Sunday, September 20, 2009

Storytime in parts

--Part XIII--Officer Walter Blunt was looking forward to getting away for a few hours. The last several days had seen his caseload increase dramatically and everybody seemed to have an emergency, real or imagined. The small Pennsylvania town where he was a police officer rarely saw much action and he usually spent his shifts babysitting the townspeople in a small matrix of semi-serious confrontations typically stemming from one generation to the other or from one sex to the other. Officer Blunt had received formal training in everything from riot control to public relations but the past couple of years his sole focus had been much closer to the latter.

He had not voted for Eisenhower for president since Eisenhower was a Republican and Blunt came from a long line of Democrats and yet Blunt felt that the man was honest and well-intentioned and probably idealistically correct. It was all a moot point at the moment because Officer Blunt had a job to do and he would do that job no matter his personal feelings about the man. Blunt was to be a part of a joint task force comprised mostly of local police officers who were to provide crowd control while the president made a stop in a neighboring town as part of his effort to drum up support for an interstate highway system.

Blunt checked in and got instructions. He was to keep well-wishers and gaukers off of the roadway so the president's limo could pass by without anybody getting hurt. When he got to his station he saw several people had already lined up along the curb and some were already copping a squat right next to where President Eisenhower would be entering the hotel. The scene was chaotic with local police running into federal police and being screamed at all the while by Secret Servive. Local police had the black cotton uniform, the federal agents would be in suits and ties and the secret service would be in nice suits and ties and wearing sunglasses.
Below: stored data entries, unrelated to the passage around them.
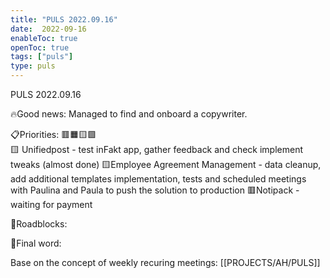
 ```yaml
---
title: "PULS 2022.09.16"
date:  2022-09-16
enableToc: true
openToc: true
tags: ["puls"]
type: puls
---
```


PULS  2022.09.16

🔥Good news:
Managed to find and onboard a copywriter. 

📋Priorities:
🟥🟧🟨🟩  
🟨 Unifiedpost - test inFakt app, gather feedback and check implement tweaks (almost done)
🟨Employee Agreement Management - data cleanup, add additional templates implementation, tests and scheduled meetings with Paulina and Paula to push the solution to production
🟥Notipack - waiting for payment

🛑Roadblocks:

🧠Final word:

Base on the concept of weekly recuring meetings: [[PROJECTS/AH/PULS]]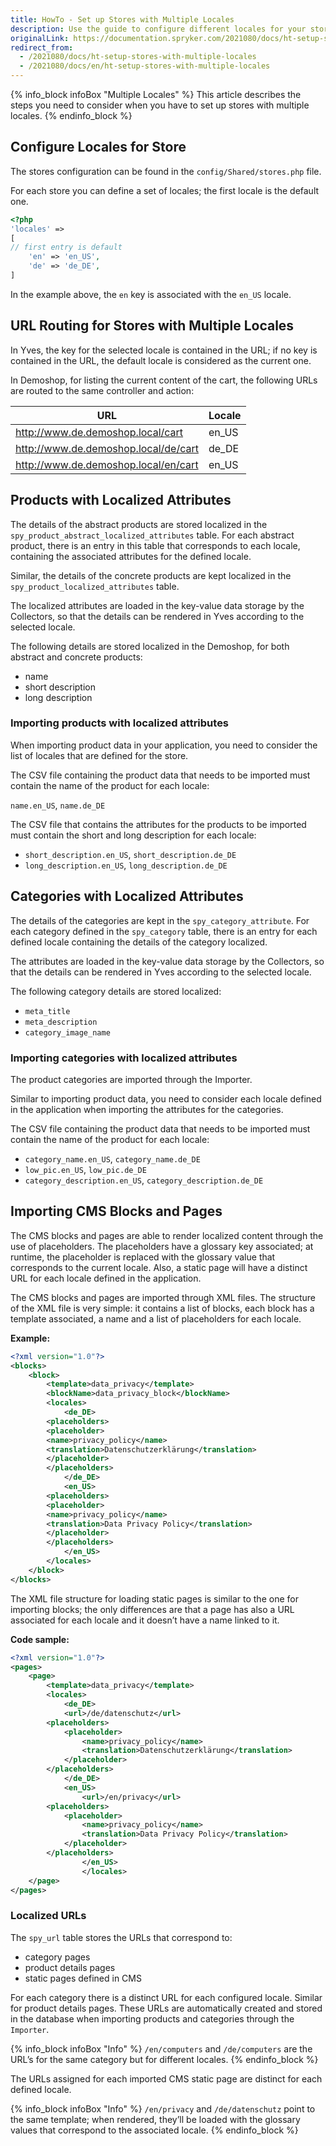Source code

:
 ```yaml
---
title: HowTo - Set up Stores with Multiple Locales
description: Use the guide to configure different locales for your store.
originalLink: https://documentation.spryker.com/2021080/docs/ht-setup-stores-with-multiple-locales
redirect_from:
  - /2021080/docs/ht-setup-stores-with-multiple-locales
  - /2021080/docs/en/ht-setup-stores-with-multiple-locales
---
```


{% info_block infoBox "Multiple Locales" %}
This article describes the steps you need to consider when you have to set up stores with multiple locales.
{% endinfo_block %}

## Configure Locales for Store
		
The stores configuration can be found in the `config/Shared/stores.php` file. 

For each store you can define a set of locales; the first locale is the default one.

```php
<?php
'locales' => 				
[
// first entry is default
	'en' => 'en_US',
	'de' => 'de_DE',
]
```

In the example above, the `en` key is associated with the `en_US` locale.

## URL Routing for Stores with Multiple Locales
		
In Yves, the key for the selected locale is contained in the URL; if no key is contained in the URL, the default locale is considered as the current one.

In Demoshop, for listing the current content of the cart, the following URLs are routed to the same controller and action:

| URL	| Locale |
| --- | --- |
| http://www.de.demoshop.local/cart | en_US |
| http://www.de.demoshop.local/de/cart |  de_DE|
|http://www.de.demoshop.local/en/cart  |  en_US|

## Products with Localized Attributes
		
The details of the abstract products are stored localized in the `spy_product_abstract_localized_attributes` table. For each abstract product, there is an entry in this table that corresponds to each locale, containing the associated attributes for the defined locale.
		
Similar, the details of the concrete products are kept localized in the `spy_product_localized_attributes` table.

The localized attributes are loaded in the key-value data storage by the Collectors, so that the details can be rendered in Yves according to the selected locale.

The following details are stored localized in the Demoshop, for both abstract and concrete products:

* name
* short description
* long description

### Importing products with localized attributes
When importing product data in your application, you need to consider the list of locales that are defined for the store.

The CSV file containing the product data that needs to be imported must contain the name of the product for each locale:

`name.en_US`, `name.de_DE`
			
The CSV file that contains the attributes for the products to be imported must contain the short and long description for each locale:
		
* `short_description.en_US`, `short_description.de_DE`
* `long_description.en_US`, `long_description.de_DE`

## Categories with Localized Attributes
		
The details of the categories are kept in the `spy_category_attribute`. For each category defined in the `spy_category` table, there is an entry for each defined locale containing the details of the category localized.
		
The attributes are loaded in the key-value data storage by the Collectors, so that the details can be rendered in Yves according to the selected locale.

The following category details are stored localized:

* `meta_title`
* `meta_description`
* `category_image_name`

### Importing categories with localized attributes
		
The product categories are imported through the Importer.

Similar to importing product data, you need to consider each locale defined in the application when importing the attributes for the categories.

The CSV file containing the product data that needs to be imported must contain the name of the product for each locale:

* `category_name.en_US`, `category_name.de_DE`
* `low_pic.en_US`, `low_pic.de_DE`
* `category_description.en_US`, `category_description.de_DE`

## Importing CMS Blocks and Pages
		
The CMS blocks and pages are able to render localized content through the use of placeholders. The placeholders have a glossary key associated; at runtime, the placeholder is replaced with the glossary value that corresponds to the current locale. Also, a static page will have a distinct URL for each locale defined in the application.

The CMS blocks and pages are imported through XML files. The structure of the XML file is very simple: it contains a list of blocks, each block has a template associated, a name and a list of placeholders for each locale.

**Example:**
    
```xml
<?xml version="1.0"?>
<blocks>
	<block>
		<template>data_privacy</template>
		<blockName>data_privacy_block</blockName>
		<locales>
			<de_DE>
		<placeholders>
		<placeholder>
		<name>privacy_policy</name>
		<translation>Datenschutzerklärung</translation>
		</placeholder>
		</placeholders>
			</de_DE>
			<en_US>
		<placeholders>
		<placeholder>
		<name>privacy_policy</name>
		<translation>Data Privacy Policy</translation>
		</placeholder>
		</placeholders>
			</en_US>
		</locales>
	</block>
</blocks>
```

The XML file structure for loading static pages is similar to the one for importing blocks; the only differences are that a page has also a URL associated for each locale and it doesn’t have a name linked to it.

**Code sample:**
    
```xml
<?xml version="1.0"?>
<pages>
	<page>
		<template>data_privacy</template>
		<locales>
			<de_DE>
			<url>/de/datenschutz</url>
		<placeholders>
			<placeholder>
				<name>privacy_policy</name>
				<translation>Datenschutzerklärung</translation>
			</placeholder>
		</placeholders>
			</de_DE>
			<en_US>
				<url>/en/privacy</url>
		<placeholders>
			<placeholder>
				<name>privacy_policy</name>
				<translation>Data Privacy Policy</translation>
			</placeholder>
		</placeholders>
				</en_US>
				</locales>
	</page>
</pages>
```

### Localized URLs
The `spy_url` table stores the URLs that correspond to:

* category pages
* product details pages
* static pages defined in CMS
			
For each category there is a distinct URL for each configured locale. Similar for product details pages. These URLs are automatically created and stored in the database when importing products and categories through the `Importer`.

{% info_block infoBox "Info" %}
`/en/computers` and `/de/computers` are the URL’s for the same category but for different locales.
{% endinfo_block %}

The URLs assigned for each imported CMS static page are distinct for each defined locale.

{% info_block infoBox "Info" %}
`/en/privacy` and `/de/datenschutz` point to the same template; when rendered, they’ll be loaded with the glossary values that correspond to the associated locale.
{% endinfo_block %}
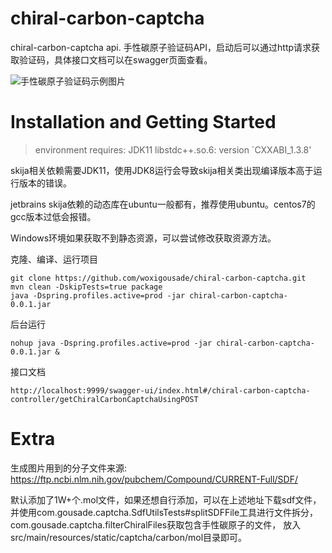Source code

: # chiral-carbon-captcha

chiral-carbon-captcha api.
手性碳原子验证码API，启动后可以通过http请求获取验证码，具体接口文档可以在swagger页面查看。

![手性碳原子验证码示例图片](https://user-images.githubusercontent.com/53334104/207500151-c183e106-31f5-4afc-9276-1ca271477b73.png)

# Installation and Getting Started

> environment requires: JDK11 libstdc++.so.6: version `CXXABI_1.3.8'

skija相关依赖需要JDK11，使用JDK8运行会导致skija相关类出现编译版本高于运行版本的错误。

jetbrains skija依赖的动态库在ubuntu一般都有，推荐使用ubuntu。centos7的gcc版本过低会报错。

Windows环境如果获取不到静态资源，可以尝试修改获取资源方法。

克隆、编译、运行项目

```
git clone https://github.com/woxigousade/chiral-carbon-captcha.git
mvn clean -DskipTests=true package
java -Dspring.profiles.active=prod -jar chiral-carbon-captcha-0.0.1.jar
```

后台运行

```
nohup java -Dspring.profiles.active=prod -jar chiral-carbon-captcha-0.0.1.jar &
```

接口文档

```
http://localhost:9999/swagger-ui/index.html#/chiral-carbon-captcha-controller/getChiralCarbonCaptchaUsingPOST
```

# Extra
生成图片用到的分子文件来源:
https://ftp.ncbi.nlm.nih.gov/pubchem/Compound/CURRENT-Full/SDF/

默认添加了1W+个.mol文件，如果还想自行添加，可以在上述地址下载sdf文件，
并使用com.gousade.captcha.SdfUtilsTests#splitSDFFile工具进行文件拆分，
com.gousade.captcha.filterChiralFiles获取包含手性碳原子的文件，
放入src/main/resources/static/captcha/carbon/mol目录即可。
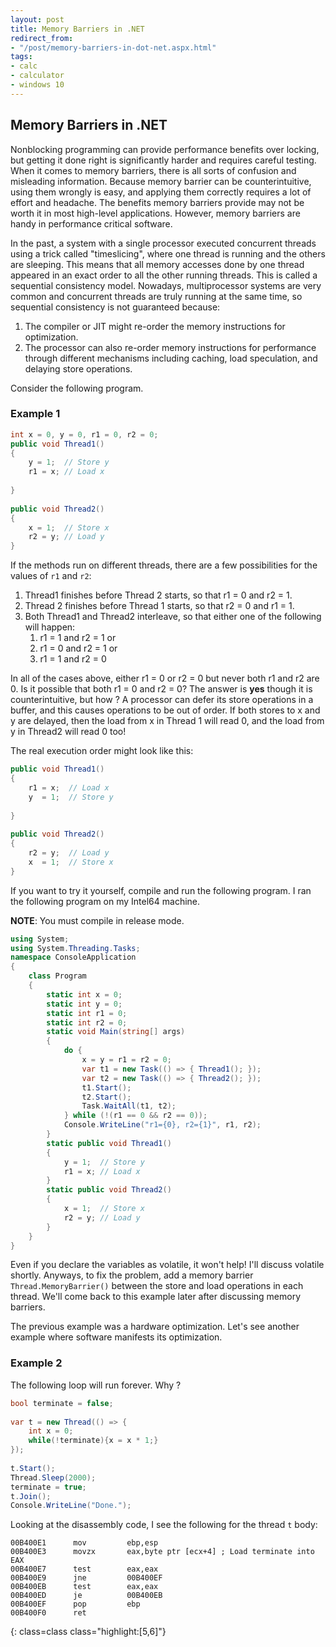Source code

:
 ```yaml
---
layout: post
title: Memory Barriers in .NET
redirect_from:
- "/post/memory-barriers-in-dot-net.aspx.html"
tags: 
- calc
- calculator
- windows 10
---
```

## Memory Barriers in .NET
Nonblocking programming can provide performance benefits over locking, but getting it done right is significantly harder and requires careful testing. 
When it comes to memory barriers, there is all sorts of confusion and misleading information. Because memory barrier can be counterintuitive, using them wrongly is easy, and applying them correctly requires a lot of effort and headache. The benefits memory barriers provide may not be worth it in most high-level applications. However, memory barriers are handy in performance critical software. 

In the past, a system with a single processor executed concurrent threads using a trick called "timeslicing", where one thread is running and the others are sleeping. This means that all memory accesses done by one thread appeared in an exact order to all the other running threads. This is called a sequential consistency model. Nowadays, multiprocessor systems are very common and concurrent threads are truly running at the same time, so sequential consistency is not guaranteed because:

1. The compiler or JIT might re-order the memory instructions for optimization.
2. The processor can also re-order memory instructions for performance through different mechanisms including caching, load speculation, and delaying store operations. 

Consider the following program.

### Example 1 
```csharp
int x = 0, y = 0, r1 = 0, r2 = 0;
public void Thread1()
{    
    y = 1;  // Store y
    r1 = x; // Load x            
       
}
     
public void Thread2()
{
    x = 1;  // Store x
    r2 = y; // Load y     
}
```

If the methods run on different threads, there are a few possibilities for the values of `r1` and `r2`: 
1. Thread1 finishes before Thread 2 starts, so that r1 = 0 and r2 = 1.
2. Thread 2 finishes before Thread 1 starts, so that r2 = 0 and r1 = 1.
3. Both Thread1 and Thread2 interleave, so that either one of the following will happen:
    1. r1 = 1 and r2 = 1 or
    2. r1 = 0 and r2 = 1 or
    3. r1 = 1 and r2 = 0

In all of the cases above, either r1 = 0 or r2 = 0 but never both r1 and r2 are 0. Is it possible that both r1 = 0 and r2 = 0? 
The answer is **yes** though it is counterintuitive, but how ?
A processor can defer its store operations in a buffer, and this causes operations to be out of order. If both stores to x and y are delayed, then the load from x in Thread 1 will read 0, and the load from y in Thread2 will read 0 too! 

The real execution order might look like this: 
```csharp
public void Thread1()
{    
    r1 = x;  // Load x
    y  = 1;  // Store y          
       
}
     
public void Thread2()
{     
    r2 = y;  // Load y    
    x  = 1;  // Store x
}
```
If you want to try it yourself, compile and run the following program. I ran the following program on my Intel64 machine. 

**NOTE**: You must compile in release mode.
```csharp
using System;
using System.Threading.Tasks;
namespace ConsoleApplication
{
    class Program
    {
        static int x = 0;
        static int y = 0;
        static int r1 = 0;
        static int r2 = 0;
        static void Main(string[] args)
        {
            do {
                x = y = r1 = r2 = 0;
                var t1 = new Task(() => { Thread1(); });
                var t2 = new Task(() => { Thread2(); });
                t1.Start();
                t2.Start();
                Task.WaitAll(t1, t2);
            } while (!(r1 == 0 && r2 == 0));
            Console.WriteLine("r1={0}, r2={1}", r1, r2);
        }
        static public void Thread1()
        {
            y = 1;  // Store y
            r1 = x; // Load x            
        }
        static public void Thread2()
        {
            x = 1;  // Store x
            r2 = y; // Load y     
        }
    }
}
```
Even if you declare the variables as volatile, it won't help! I'll discuss volatile shortly. Anyways, to fix the problem, add a memory barrier `Thread.MemoryBarrier()` between the store and load operations in each thread. We'll come back to this example later after discussing memory barriers. 

The previous example was a hardware optimization. Let's see another example where software manifests its optimization. 

### Example 2 
The following loop will run forever. Why ? 
```csharp
bool terminate = false;
     
var t = new Thread(() => {       
    int x = 0; 
    while(!terminate){x = x * 1;}
});
     
t.Start();
Thread.Sleep(2000);
terminate = true;
t.Join();
Console.WriteLine("Done.");
```
Looking at the disassembly code, I see the following for the thread `t` body: 

```masm
00B400E1      mov         ebp,esp      
00B400E3      movzx       eax,byte ptr [ecx+4] ; Load terminate into EAX
00B400E7      test        eax,eax  
00B400E9      jne         00B400EF  
00B400EB      test        eax,eax  
00B400ED      je          00B400EB  
00B400EF      pop         ebp  
00B400F0      ret
```
{: class=class class="highlight:[5,6]"}





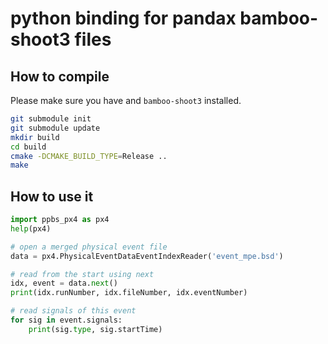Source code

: python binding for pandax bamboo-shoot3 files
===============================

## How to compile
Please make sure you have and `bamboo-shoot3` installed.

```bash
git submodule init
git submodule update
mkdir build
cd build
cmake -DCMAKE_BUILD_TYPE=Release ..
make
```

## How to use it
```python
import ppbs_px4 as px4
help(px4)

# open a merged physical event file
data = px4.PhysicalEventDataEventIndexReader('event_mpe.bsd')

# read from the start using next
idx, event = data.next()
print(idx.runNumber, idx.fileNumber, idx.eventNumber)

# read signals of this event
for sig in event.signals:
    print(sig.type, sig.startTime)
	

```
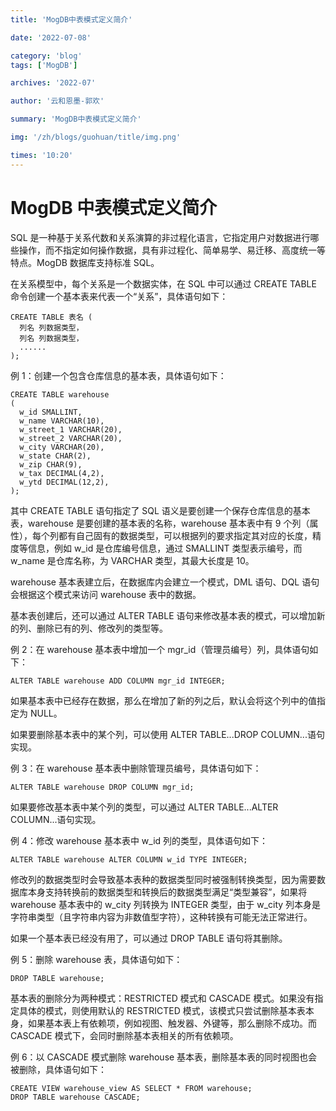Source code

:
```yaml
---
title: 'MogDB中表模式定义简介'

date: '2022-07-08'

category: 'blog'
tags: ['MogDB']

archives: '2022-07'

author: '云和恩墨-郭欢'

summary: 'MogDB中表模式定义简介'

img: '/zh/blogs/guohuan/title/img.png'

times: '10:20'
---
```


# MogDB 中表模式定义简介

SQL 是一种基于关系代数和关系演算的非过程化语言，它指定用户对数据进行哪些操作，而不指定如何操作数据，具有非过程化、简单易学、易迁移、高度统一等特点。MogDB 数据库支持标准 SQL。

在关系模型中，每个关系是一个数据实体，在 SQL 中可以通过 CREATE TABLE 命令创建一个基本表来代表一个“关系”，具体语句如下：

```
CREATE TABLE 表名 (
  列名 列数据类型，
  列名 列数据类型，
  ......
);
```

例 1：创建一个包含仓库信息的基本表，具体语句如下：

```
CREATE TABLE warehouse
(
  w_id SMALLINT,
  w_name VARCHAR(10),
  w_street_1 VARCHAR(20),
  w_street_2 VARCHAR(20),
  w_city VARCHAR(20),
  w_state CHAR(2),
  w_zip CHAR(9),
  w_tax DECIMAL(4,2),
  w_ytd DECIMAL(12,2),
);
```

其中 CREATE TABLE 语句指定了 SQL 语义是要创建一个保存仓库信息的基本表，warehouse 是要创建的基本表的名称，warehouse 基本表中有 9 个列（属性），每个列都有自己固有的数据类型，可以根据列的要求指定其对应的长度，精度等信息，例如 w_id 是仓库编号信息，通过 SMALLINT 类型表示编号，而 w_name 是仓库名称，为 VARCHAR 类型，其最大长度是 10。

warehouse 基本表建立后，在数据库内会建立一个模式，DML 语句、DQL 语句会根据这个模式来访问 warehouse 表中的数据。

基本表创建后，还可以通过 ALTER TABLE 语句来修改基本表的模式，可以增加新的列、删除已有的列、修改列的类型等。

例 2：在 warehouse 基本表中增加一个 mgr_id（管理员编号）列，具体语句如下：

```
ALTER TABLE warehouse ADD COLUMN mgr_id INTEGER;
```

如果基本表中已经存在数据，那么在增加了新的列之后，默认会将这个列中的值指定为 NULL。

如果要删除基本表中的某个列，可以使用 ALTER TABLE...DROP COLUMN...语句实现。

例 3：在 warehouse 基本表中删除管理员编号，具体语句如下：

```
ALTER TABLE warehouse DROP COLUMN mgr_id;
```

如果要修改基本表中某个列的类型，可以通过 ALTER TABLE...ALTER COLUMN...语句实现。

例 4：修改 warehouse 基本表中 w_id 列的类型，具体语句如下：

```
ALTER TABLE warehouse ALTER COLUMN w_id TYPE INTEGER;
```

修改列的数据类型时会导致基本表种的数据类型同时被强制转换类型，因为需要数据库本身支持转换前的数据类型和转换后的数据类型满足“类型兼容”，如果将 warehouse 基本表中的 w_city 列转换为 INTEGER 类型，由于 w_city 列本身是字符串类型（且字符串内容为非数值型字符），这种转换有可能无法正常进行。

如果一个基本表已经没有用了，可以通过 DROP TABLE 语句将其删除。

例 5：删除 warehouse 表，具体语句如下：

```
DROP TABLE warehouse;
```

基本表的删除分为两种模式：RESTRICTED 模式和 CASCADE 模式。如果没有指定具体的模式，则使用默认的 RESTRICTED 模式，该模式只尝试删除基本表本身，如果基本表上有依赖项，例如视图、触发器、外键等，那么删除不成功。而 CASCADE 模式下，会同时删除基本表相关的所有依赖项。

例 6：以 CASCADE 模式删除 warehouse 基本表，删除基本表的同时视图也会被删除，具体语句如下：

```
CREATE VIEW warehouse_view AS SELECT * FROM warehouse;
DROP TABLE warehouse CASCADE;
```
News crews in awkward looking panel vans were setting up right in front of Blunt and he first asked them nicely to leave and then when he was ignored he and two others gave the crew a stiff warning about where that van would wind up if it was not moved promptly. Promptly it was moved and another immediately took it's place. Blunt and the others skipped the nice part and proceeded to threaten which worked pretty well after some moaning and question-asking. Another officer from another city smiled at Blunt and said,"Say what you want as long as you do what I say! Right, officer?" Walter smiled. It beats breaking up a family squabble about who drank who's beer. Blunt felt like he was doing important duty here and he was glad to help.

President Eisenhower's car pulled up in front of the hotel accompanied by various other vehicles doing various other duties. Red velour ropes cordoned off the pathway from the car to the hotel entrance. The car had Presidential Seal flags flying on both front fenders. The 1953 Cadillac Fleetwood Limo was black with a soft vinyl top and tons of chrome that enjoyed it's long journey from the collection at the front bumper and streaked down the side to the back door and accentuated the sexy curve of the cars hips and down to the sultry fins on the back.

At the same time as a Secret Service officer stepped forward to open the limo door for Eisenhower, Officer Blunt stepped forward to encourage a few stragglers to move away from the velour rope.

"Move away, please. Thank you... Move away from the rope, please...Step to the curb, please...Thank you..."

Seeing a young girl holding the rope, Officer Blunt put his hand gently but firmly on her shoulder to demand that she move back.

"Move away from the ro..."

The president stepped out of the car and took a few steps smiling broadly and waving to the crowd. He was almost actually glad to be there and his smile was less artificial than at other times. He was willing to shake a few hands and make a show of enjoying his small-town stops and this seemed like a good time and place with plenty of reporters, cameras and security.

Seeing the local police officer with his hand on the young girl's shoulder would be a good place to start so President Dwight David Eisenhower moved rapidly to the pair. In spite of what seemed like an odd exchange of glances between the two, Ike held out his hand to the pretty little girl and gave his standard greeting.

"Dwight Eisenhower", he said with a nod.